With all the exploration of recycled materials in green design these days, the work of artist Chris Gilmour seems like a logical and amusing next step in terms of upcycling and eco-friendly art processes. Gilmour, an English artist based in Italy, re-creates objects and machines from our everyday lives using only packing cardboard and glue. Industrial cardboard is typically used only once for shipping materials and then wastefully discarded. Often adorned with logos and other graphics, the remnants of the material’s former use is an aspect that Gilmour wryly incorporates into his sculptural work, with an ironic wink to the viewer.

Built with stunning detail, Gilmour’s life-size replicas and sculptures leave one gazing at the sheer artistry of his work and contemplating the nature of materials in general. The dedicated energy required to cut and paste all of the intricate and exact parts of a replica Fiat 500 engine, for example, cleverly highlights the energy required to create the real thing. Whereas a car of the usual metal materials might go unnoticed by a passerby, a car constructed of cardboard leaves even the technically un-savvy reveling in its design.
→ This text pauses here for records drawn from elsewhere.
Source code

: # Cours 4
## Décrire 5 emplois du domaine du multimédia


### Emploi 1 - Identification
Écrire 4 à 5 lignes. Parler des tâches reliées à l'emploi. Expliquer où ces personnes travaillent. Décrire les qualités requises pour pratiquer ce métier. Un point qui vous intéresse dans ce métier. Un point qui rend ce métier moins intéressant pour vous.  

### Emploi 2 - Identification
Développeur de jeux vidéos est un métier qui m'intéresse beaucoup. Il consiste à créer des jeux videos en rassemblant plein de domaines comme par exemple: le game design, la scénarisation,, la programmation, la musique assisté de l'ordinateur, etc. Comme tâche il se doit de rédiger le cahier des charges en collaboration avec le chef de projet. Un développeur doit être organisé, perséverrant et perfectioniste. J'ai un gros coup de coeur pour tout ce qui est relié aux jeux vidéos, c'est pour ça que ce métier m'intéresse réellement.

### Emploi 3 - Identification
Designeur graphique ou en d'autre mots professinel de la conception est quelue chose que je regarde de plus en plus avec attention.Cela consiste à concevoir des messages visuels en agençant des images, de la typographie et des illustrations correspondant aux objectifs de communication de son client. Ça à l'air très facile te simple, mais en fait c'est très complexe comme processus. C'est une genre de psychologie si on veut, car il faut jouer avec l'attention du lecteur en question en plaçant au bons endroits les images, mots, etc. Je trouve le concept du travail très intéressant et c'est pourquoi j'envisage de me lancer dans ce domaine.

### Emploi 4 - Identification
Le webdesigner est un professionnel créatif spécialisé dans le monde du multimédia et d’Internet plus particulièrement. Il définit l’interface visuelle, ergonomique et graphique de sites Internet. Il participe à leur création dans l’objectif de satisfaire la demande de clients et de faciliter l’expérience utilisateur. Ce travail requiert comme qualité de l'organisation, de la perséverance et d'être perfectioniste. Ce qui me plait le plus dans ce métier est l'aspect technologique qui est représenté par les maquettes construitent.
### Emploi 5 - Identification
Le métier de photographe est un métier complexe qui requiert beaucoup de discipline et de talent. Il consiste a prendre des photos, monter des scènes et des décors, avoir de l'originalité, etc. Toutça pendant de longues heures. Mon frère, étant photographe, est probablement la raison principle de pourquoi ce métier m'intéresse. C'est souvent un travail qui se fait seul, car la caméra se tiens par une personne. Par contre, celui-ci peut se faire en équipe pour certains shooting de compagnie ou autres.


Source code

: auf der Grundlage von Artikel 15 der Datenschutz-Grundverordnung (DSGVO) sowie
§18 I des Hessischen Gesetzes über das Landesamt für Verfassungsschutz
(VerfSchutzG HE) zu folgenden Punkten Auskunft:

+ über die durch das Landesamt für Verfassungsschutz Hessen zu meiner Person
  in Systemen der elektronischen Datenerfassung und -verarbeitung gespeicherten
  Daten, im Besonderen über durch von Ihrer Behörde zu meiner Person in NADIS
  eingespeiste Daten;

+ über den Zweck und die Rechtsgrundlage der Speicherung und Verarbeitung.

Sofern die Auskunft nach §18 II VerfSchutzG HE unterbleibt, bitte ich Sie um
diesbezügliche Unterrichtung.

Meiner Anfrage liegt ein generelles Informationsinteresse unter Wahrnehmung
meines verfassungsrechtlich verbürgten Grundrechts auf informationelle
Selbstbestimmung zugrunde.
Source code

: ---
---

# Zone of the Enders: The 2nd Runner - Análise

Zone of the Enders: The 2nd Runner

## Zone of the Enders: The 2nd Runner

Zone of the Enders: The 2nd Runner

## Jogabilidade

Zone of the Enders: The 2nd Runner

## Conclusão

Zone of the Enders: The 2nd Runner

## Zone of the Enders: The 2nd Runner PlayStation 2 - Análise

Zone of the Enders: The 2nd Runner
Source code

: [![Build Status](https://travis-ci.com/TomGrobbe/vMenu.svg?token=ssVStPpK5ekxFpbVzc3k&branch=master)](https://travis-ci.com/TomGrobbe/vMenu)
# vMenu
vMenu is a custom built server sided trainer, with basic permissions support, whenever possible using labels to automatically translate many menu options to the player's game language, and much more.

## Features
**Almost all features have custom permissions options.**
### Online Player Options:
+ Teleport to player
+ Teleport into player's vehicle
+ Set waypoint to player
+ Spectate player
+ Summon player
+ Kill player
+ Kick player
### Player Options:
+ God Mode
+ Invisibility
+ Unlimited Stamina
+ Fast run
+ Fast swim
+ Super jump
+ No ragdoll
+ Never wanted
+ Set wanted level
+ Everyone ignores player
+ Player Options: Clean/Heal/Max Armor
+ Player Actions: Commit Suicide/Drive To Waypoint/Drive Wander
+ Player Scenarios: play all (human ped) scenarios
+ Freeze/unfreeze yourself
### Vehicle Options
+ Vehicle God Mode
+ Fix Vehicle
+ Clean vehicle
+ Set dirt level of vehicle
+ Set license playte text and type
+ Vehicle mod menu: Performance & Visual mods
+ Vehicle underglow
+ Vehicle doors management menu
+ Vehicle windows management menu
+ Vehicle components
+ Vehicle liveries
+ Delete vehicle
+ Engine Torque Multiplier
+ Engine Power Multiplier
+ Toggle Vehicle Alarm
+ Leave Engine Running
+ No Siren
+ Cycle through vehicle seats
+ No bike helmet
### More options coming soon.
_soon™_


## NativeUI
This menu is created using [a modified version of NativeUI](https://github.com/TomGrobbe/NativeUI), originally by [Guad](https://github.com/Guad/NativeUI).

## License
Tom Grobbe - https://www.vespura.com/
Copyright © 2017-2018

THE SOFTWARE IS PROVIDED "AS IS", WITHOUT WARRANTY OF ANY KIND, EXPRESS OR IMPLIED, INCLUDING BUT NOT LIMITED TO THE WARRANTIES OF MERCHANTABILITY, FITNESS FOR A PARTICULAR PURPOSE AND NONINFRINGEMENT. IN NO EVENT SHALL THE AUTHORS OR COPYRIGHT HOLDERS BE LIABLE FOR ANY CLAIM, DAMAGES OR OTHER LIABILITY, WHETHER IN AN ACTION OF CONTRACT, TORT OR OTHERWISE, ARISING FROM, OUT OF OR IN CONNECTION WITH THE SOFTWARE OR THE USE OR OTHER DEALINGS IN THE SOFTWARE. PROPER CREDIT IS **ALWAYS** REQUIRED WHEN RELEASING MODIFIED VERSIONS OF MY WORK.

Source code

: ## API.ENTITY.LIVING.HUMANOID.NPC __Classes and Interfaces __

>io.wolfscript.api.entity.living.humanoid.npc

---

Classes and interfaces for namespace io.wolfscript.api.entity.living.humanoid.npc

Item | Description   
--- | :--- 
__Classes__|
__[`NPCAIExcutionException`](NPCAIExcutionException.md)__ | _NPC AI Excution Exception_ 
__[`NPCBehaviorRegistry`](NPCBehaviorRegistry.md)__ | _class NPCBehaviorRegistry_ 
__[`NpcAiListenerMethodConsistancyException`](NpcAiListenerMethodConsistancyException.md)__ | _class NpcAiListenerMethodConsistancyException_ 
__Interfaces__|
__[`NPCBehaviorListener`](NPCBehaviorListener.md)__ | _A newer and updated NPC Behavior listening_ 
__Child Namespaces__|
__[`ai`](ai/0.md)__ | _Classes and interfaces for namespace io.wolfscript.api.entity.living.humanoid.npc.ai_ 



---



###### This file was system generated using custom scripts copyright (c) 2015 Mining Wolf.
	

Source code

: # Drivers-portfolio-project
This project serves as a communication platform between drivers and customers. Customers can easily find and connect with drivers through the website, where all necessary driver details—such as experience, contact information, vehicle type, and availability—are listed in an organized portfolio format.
Not all of Gilmour’s cardboard creations are life-sized intricacies. The artist also has a sense of humour about his medium, using cigarette and maxi-pad boxes to make little logo-covered churches in a wry statement about consumer dependency. In totality, Gilmour’s pieces force the viewer to confront the everyday objects in one’s life and our relationship to them with a kind of hilarious grace. Gilmour’s work is exhibited by Perugia Artecontemporanea in Padua, Italy.